I understand that ASX uses a pre-market auction system. With Power eTrade I can view the "match price" or anticipated open price.

I understand that NYSE/Nasdaq there's limited pre-market trading & you can view pre-market trades via Google Finance or CMC.

Does the LSE have a pre-market for individual stocks? If yes, how do I view it?


----------



## noirua (25 February 2011)

The London Stock Exchange (LSE) complete trading system has collapsed. All pre-trading deals are thought to be cancelled. 
Two and a half hours after trading was due to start the system hasn't re-started.

A complete disaster for the new trading system brought in recently.


----------



## skyQuake (25 February 2011)

noirua said:


> The London Stock Exchange (LSE) complete trading system has collapsed. All pre-trading deals are thought to be cancelled.
> Two and a half hours after trading was due to start the system hasn't re-started.
> 
> A complete disaster for the new trading system brought in recently.
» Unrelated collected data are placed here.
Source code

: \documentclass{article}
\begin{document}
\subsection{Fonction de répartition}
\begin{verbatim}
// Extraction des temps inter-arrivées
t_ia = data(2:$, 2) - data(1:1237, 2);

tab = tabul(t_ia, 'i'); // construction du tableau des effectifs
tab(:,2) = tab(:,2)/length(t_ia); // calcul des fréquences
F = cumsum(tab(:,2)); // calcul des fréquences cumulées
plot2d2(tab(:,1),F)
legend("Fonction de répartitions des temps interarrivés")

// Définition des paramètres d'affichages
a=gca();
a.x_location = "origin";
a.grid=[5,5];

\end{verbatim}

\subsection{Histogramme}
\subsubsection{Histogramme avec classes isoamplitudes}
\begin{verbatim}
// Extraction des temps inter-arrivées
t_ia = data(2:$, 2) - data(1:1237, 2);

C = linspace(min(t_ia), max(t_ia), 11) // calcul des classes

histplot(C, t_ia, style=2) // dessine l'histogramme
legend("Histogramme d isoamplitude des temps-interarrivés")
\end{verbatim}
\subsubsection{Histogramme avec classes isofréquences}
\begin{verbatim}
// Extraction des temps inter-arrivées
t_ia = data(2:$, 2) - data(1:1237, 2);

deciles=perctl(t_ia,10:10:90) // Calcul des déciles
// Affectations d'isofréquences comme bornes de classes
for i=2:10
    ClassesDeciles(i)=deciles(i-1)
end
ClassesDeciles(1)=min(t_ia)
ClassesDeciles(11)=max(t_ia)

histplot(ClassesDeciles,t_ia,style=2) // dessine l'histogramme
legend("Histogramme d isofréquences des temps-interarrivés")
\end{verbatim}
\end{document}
Marketmakers also not showing - so this is affecting AIM as well.
Still waiting for an update on when its gonna resume


----------



## doctorj (25 February 2011)

You can get live updates direct from LSE here - http://liveservice.londonstockexchangegroup.com/en/incidents/active/lse



			
				25/02/2011 10:47:56 said:
			
		

> The Exchange continues to investigate today's ongoing market data incident
> 
> Order driven markets remain in a HALT state and no automatic execution is possible at this time.
> 
> ...







			
				25/02/2011 10:19:40 said:
			
		

> London Stock Exchange continues to investigate the market data issue.
> 
> All order books have now been cleared of orders and no automatic execution is taking place in all trading services; market maker quotes have also been closed on SEAQ and SETSqx trading services.
> 
> ...


----------